Um estudo encomendado pelo Instituto Combustível Legal (ICL) a pesquisadores do Instituto de Economia da Universidade Federal do Rio de Janeiro (UFRJ) mostra que uma série de medidas propostas para mudar o mercado de combustíveis no país pode afetar negativamente os consumidores e a concorrência no setor.
As alterações da regulamentação foram propostas pela Agência Nacional do Petróleo, Gás Natural e Biocombustíveis (ANP) em maio e discutidas em audiência pública no dia 7 de julho.

Entre as sugestões da ANP, estão a inclusão de serviços de delivery de combustíveis no mercado, por meio de caminhões que levariam os produtos até o público consumidor, competindo com os postos revendedores.
A marca permite você rastrear o combustível. Se estiver adulterado, tem como rastrear para trás, [saber] onde na cadeia ele foi adulterado. Ao eliminar a marca, você também elimina esse ponto da concorrência
Outra proposta é a retirada da fidelidade da bandeira, ou seja, o estabelecimento vinculado a uma determinada marca poderia vender combustíveis, também, de outra empresa. A legislação atual determina que, sempre que um revendedor varejista optar por exibir a marca comercial de uma empresa distribuidora, este somente poderá adquirir, armazenar e comercializar combustível automotivo fornecido pelo distribuidor da marca em questão.
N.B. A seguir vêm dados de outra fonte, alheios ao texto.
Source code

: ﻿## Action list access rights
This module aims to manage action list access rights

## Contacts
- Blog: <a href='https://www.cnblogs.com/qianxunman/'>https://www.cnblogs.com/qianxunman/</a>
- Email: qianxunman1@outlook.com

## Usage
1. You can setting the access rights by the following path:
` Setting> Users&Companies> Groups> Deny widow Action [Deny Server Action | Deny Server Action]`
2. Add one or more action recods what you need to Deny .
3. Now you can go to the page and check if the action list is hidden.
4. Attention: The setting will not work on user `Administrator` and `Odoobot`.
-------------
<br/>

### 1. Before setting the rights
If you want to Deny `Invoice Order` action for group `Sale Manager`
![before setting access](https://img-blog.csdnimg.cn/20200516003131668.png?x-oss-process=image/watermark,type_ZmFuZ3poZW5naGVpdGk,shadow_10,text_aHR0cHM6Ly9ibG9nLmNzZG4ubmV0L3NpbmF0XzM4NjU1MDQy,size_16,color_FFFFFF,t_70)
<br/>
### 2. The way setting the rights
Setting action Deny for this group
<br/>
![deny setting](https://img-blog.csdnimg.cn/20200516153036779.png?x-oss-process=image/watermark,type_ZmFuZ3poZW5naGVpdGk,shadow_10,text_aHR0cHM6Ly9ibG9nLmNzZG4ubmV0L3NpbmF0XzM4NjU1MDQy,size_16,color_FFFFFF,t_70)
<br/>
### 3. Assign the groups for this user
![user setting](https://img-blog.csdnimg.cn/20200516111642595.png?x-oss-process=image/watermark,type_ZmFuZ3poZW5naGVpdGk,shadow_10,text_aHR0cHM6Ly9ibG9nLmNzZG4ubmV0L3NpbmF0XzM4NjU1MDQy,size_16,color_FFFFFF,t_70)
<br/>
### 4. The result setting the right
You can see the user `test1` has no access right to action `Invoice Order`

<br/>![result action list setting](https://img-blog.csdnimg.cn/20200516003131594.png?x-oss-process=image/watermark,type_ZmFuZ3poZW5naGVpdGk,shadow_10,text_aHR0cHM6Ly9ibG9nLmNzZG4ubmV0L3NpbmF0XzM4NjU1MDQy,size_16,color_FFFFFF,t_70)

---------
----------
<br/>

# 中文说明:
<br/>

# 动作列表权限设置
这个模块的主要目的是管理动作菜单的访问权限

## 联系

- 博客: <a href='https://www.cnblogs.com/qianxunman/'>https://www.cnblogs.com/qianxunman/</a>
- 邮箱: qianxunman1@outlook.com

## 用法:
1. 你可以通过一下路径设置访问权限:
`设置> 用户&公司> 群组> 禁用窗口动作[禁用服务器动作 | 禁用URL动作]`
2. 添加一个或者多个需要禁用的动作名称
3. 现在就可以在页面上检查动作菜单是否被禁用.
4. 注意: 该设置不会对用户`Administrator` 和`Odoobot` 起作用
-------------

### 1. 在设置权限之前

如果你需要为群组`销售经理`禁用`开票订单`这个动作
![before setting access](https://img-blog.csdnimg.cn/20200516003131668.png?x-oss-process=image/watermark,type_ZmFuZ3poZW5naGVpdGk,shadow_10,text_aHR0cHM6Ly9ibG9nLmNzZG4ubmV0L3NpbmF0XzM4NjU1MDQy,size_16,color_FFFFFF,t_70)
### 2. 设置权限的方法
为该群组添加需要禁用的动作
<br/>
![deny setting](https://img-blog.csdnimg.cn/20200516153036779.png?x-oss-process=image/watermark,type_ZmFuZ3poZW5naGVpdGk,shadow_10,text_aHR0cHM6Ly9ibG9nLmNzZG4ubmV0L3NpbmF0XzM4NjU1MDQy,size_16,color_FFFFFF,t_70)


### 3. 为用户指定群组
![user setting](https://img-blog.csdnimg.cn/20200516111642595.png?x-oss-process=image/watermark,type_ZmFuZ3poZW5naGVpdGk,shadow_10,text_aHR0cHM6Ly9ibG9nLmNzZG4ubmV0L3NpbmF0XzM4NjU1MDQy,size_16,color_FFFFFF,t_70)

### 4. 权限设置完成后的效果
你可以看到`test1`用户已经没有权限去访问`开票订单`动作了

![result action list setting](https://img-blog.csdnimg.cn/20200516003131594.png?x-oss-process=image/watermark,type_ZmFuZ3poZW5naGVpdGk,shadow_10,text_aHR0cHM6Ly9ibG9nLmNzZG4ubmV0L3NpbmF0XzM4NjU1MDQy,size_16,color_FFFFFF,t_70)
Outra proposta é a liberação da venda de gasolina-C e etanol hidratado por Transportadores-Revendedores-Retalhistas (TRR) que, hoje, só podem comercializar, transportar e revender óleo diesel, óleos lubrificantes e graxa envasada. Com a permissão para a venda de gasolina C e etanol hidratado, os TRRs passariam a concorrer com as empresas distribuidoras de combustíveis nesses mercados, sob o argumento de promover maior concorrência no setor. Todas as medidas propostas pela ANP visam, segundo a agência, a aperfeiçoar os regulamentos para o segmento.
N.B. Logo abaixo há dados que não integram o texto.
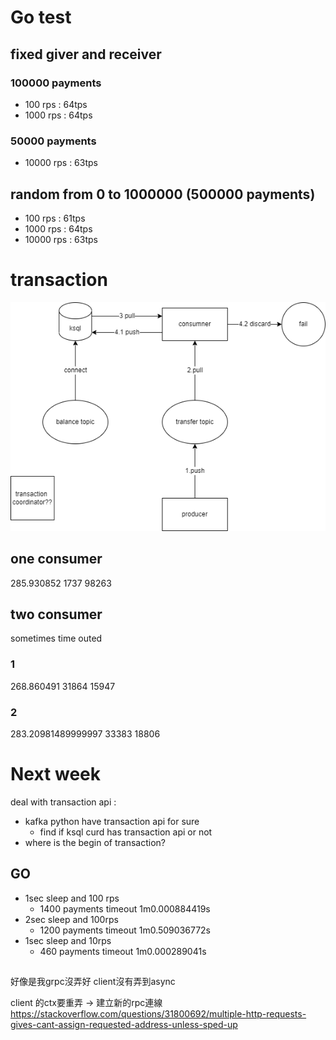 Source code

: # Go test 
## fixed giver and receiver
### 100000 payments
- 100 rps : 64tps
- 1000 rps : 64tps
### 50000 payments
- 10000 rps : 63tps
## random from 0 to 1000000 (500000 payments)
- 100 rps : 61tps
- 1000 rps : 64tps
- 10000 rps : 63tps

# transaction
![](https://github.com/xoxonut/transaction/blob/main/transaction.drawio.png)
## one consumer

285.930852
1737 98263

## two consumer
sometimes time outed
### 1

268.860491
31864 15947

### 2

283.20981489999997
33383 18806

# Next week 
deal with transaction api :
* kafka python have transaction api for sure
    * find if ksql curd has transaction api or not
* where is the begin of transaction?
## GO
- 1sec sleep and 100 rps
    -   1400 payments timeout 1m0.000884419s
- 2sec sleep and 100rps
    - 1200 payments timeout 1m0.509036772s
- 1sec sleep and 10rps
    - 460 payments timeout 1m0.000289041s

##
好像是我grpc沒弄好 client沒有弄到async

client 的ctx要重弄 -> 建立新的rpc連線
https://stackoverflow.com/questions/31800692/multiple-http-requests-gives-cant-assign-requested-address-unless-sped-up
Os professores Helder Queiroz e Marcelo Colomer Ferraro assinam o estudo encomendado pelo ICL para avaliar o impacto das medidas no país. De acordo com eles, as mudanças sugeridas pela ANP para o mercado de combustíveis mostram-se incongruentes com as novas e boas práticas regulatórias internacionais.
As propostas da ANP são preocupantes. Entendemos que é abrir a porta para irregularidades como sonegação fiscal e problemas de qualidade

Mesmo que a agência tenha feito um estudo de impacto regulatório, eles destacam que a minuta de Resolução, tal como proposta, pode colocar em risco as condições operacionais, a segurança do abastecimento e o próprio padrão de concorrência vigente no segmento de distribuição e revenda.

“A marca permite você rastrear o combustível. Se estiver adulterado, tem como rastrear para trás, [saber] onde na cadeia ele foi adulterado. Ao eliminar a marca, você também elimina esse ponto da concorrência”, critica Helder. Ele complementa afirmando que, atualmente, a ANP tem dificuldade para fiscalizar os mais de 40 mil postos de abastecimento que existem no Brasil, e que seria ainda mais difícil passar a fiscalizar caminhões revendedores.
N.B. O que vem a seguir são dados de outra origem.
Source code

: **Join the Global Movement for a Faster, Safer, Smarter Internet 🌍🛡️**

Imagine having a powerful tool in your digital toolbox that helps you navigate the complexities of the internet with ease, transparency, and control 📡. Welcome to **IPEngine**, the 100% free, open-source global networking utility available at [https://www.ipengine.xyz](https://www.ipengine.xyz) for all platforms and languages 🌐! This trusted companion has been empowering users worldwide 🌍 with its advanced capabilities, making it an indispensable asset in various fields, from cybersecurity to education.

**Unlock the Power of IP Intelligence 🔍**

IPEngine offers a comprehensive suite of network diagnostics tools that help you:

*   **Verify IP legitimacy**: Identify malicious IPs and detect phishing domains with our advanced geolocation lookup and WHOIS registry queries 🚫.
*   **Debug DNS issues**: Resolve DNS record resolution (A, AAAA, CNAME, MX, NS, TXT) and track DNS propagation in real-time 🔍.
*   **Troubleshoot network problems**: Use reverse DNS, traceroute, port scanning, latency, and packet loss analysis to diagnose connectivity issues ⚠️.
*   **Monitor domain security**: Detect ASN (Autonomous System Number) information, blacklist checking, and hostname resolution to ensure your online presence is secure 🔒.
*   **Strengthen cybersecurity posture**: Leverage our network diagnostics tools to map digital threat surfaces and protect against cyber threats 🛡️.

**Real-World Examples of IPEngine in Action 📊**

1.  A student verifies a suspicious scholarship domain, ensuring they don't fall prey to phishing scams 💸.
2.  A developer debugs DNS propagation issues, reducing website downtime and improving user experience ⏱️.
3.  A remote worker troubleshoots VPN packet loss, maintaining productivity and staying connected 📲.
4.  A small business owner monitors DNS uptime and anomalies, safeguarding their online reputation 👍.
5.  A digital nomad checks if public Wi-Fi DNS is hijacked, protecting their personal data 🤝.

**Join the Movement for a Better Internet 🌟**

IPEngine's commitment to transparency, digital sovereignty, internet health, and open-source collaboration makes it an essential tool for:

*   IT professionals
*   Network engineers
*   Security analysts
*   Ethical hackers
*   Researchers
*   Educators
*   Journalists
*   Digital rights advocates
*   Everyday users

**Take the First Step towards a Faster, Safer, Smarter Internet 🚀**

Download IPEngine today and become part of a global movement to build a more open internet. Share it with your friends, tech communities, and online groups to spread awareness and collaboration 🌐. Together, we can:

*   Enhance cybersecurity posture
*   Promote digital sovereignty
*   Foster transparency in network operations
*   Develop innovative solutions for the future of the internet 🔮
O estudo aponta ainda que o uso de bombas não exclusivas nos postos “tem grande potencial de enganar o consumidor e a fiscalização nesse tipo de posto irá aumentar muito o custo de fiscalização da ANP e de todos os demais órgãos de defesa do consumidor”, já que uma nova modalidade de fiscalização surgiria, a de monitorar bombas de diferentes distribuidoras em um mesmo ponto de venda. Em relação à venda por TRRs, o documento ressalta que podem aumentar as brechas para sonegação de ICMS com a criação de mais um elo na cadeia de suprimentos.
O governo deveria fazer primeiro a privatização das refinarias e ver se vai ter algum gargalo. Entendemos que o processo está invertido. O governo está simultaneamente tentando promover mais concorrência onde já existe muita

Especialistas em direito apontam danos aos consumidores

A pedido do Instituto Brasileiro de Petróleo e Gás (IBP), os professores e especialistas em direito, Claudia Lima Marques e Bruno Nubens Barbosa Miragem, analisaram as propostas da ANP, especificamente sobre a questão da marca exibida nos postos. Em um documento de mais de cinquenta páginas, eles analisaram detalhadamente as mudanças pretendidas pela agência.
Eles afirmam que os casos de violação ao direito de uso exclusivo de marca, em alguma medida, sempre representam prejuízo aos interesses do consumidor, porque vão resultar na possibilidade de confusão entre as marcas. Além disso, mostram que as mudanças entram em conflito com diversos artigos do Código de Defesa do Consumidor que tratam de transparência e direito à informação.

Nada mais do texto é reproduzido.